What is required
In the records below, find the lines that include "touched" and copy each.

Given records
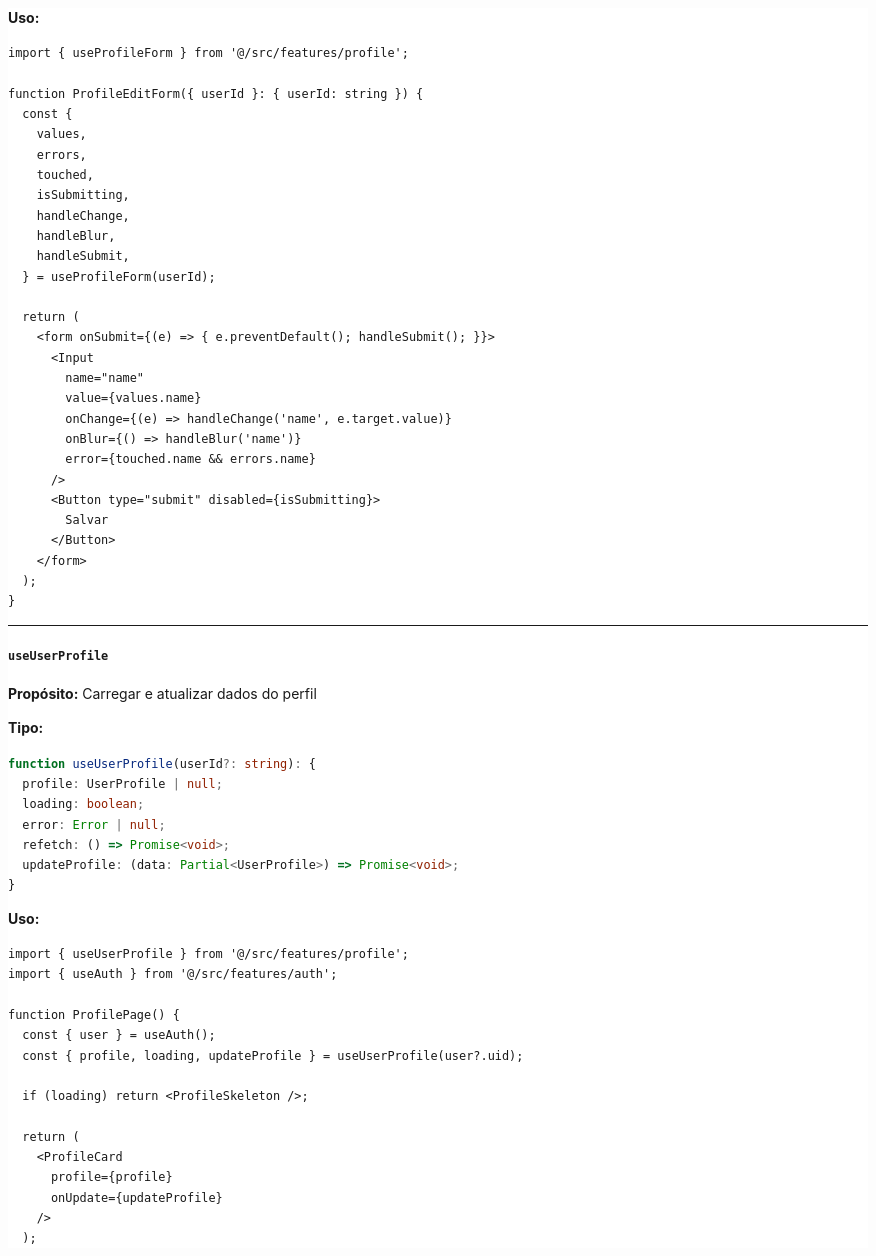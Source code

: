 **Uso:**
```tsx
import { useProfileForm } from '@/src/features/profile';

function ProfileEditForm({ userId }: { userId: string }) {
  const {
    values,
    errors,
    touched,
    isSubmitting,
    handleChange,
    handleBlur,
    handleSubmit,
  } = useProfileForm(userId);

  return (
    <form onSubmit={(e) => { e.preventDefault(); handleSubmit(); }}>
      <Input
        name="name"
        value={values.name}
        onChange={(e) => handleChange('name', e.target.value)}
        onBlur={() => handleBlur('name')}
        error={touched.name && errors.name}
      />
      <Button type="submit" disabled={isSubmitting}>
        Salvar
      </Button>
    </form>
  );
}
```

---

#### `useUserProfile`

**Propósito:** Carregar e atualizar dados do perfil

**Tipo:**
```typescript
function useUserProfile(userId?: string): {
  profile: UserProfile | null;
  loading: boolean;
  error: Error | null;
  refetch: () => Promise<void>;
  updateProfile: (data: Partial<UserProfile>) => Promise<void>;
}
```

**Uso:**
```tsx
import { useUserProfile } from '@/src/features/profile';
import { useAuth } from '@/src/features/auth';

function ProfilePage() {
  const { user } = useAuth();
  const { profile, loading, updateProfile } = useUserProfile(user?.uid);

  if (loading) return <ProfileSkeleton />;

  return (
    <ProfileCard 
      profile={profile}
      onUpdate={updateProfile}
    />
  );
```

Expected answer
    touched,
        error={touched.name && errors.name}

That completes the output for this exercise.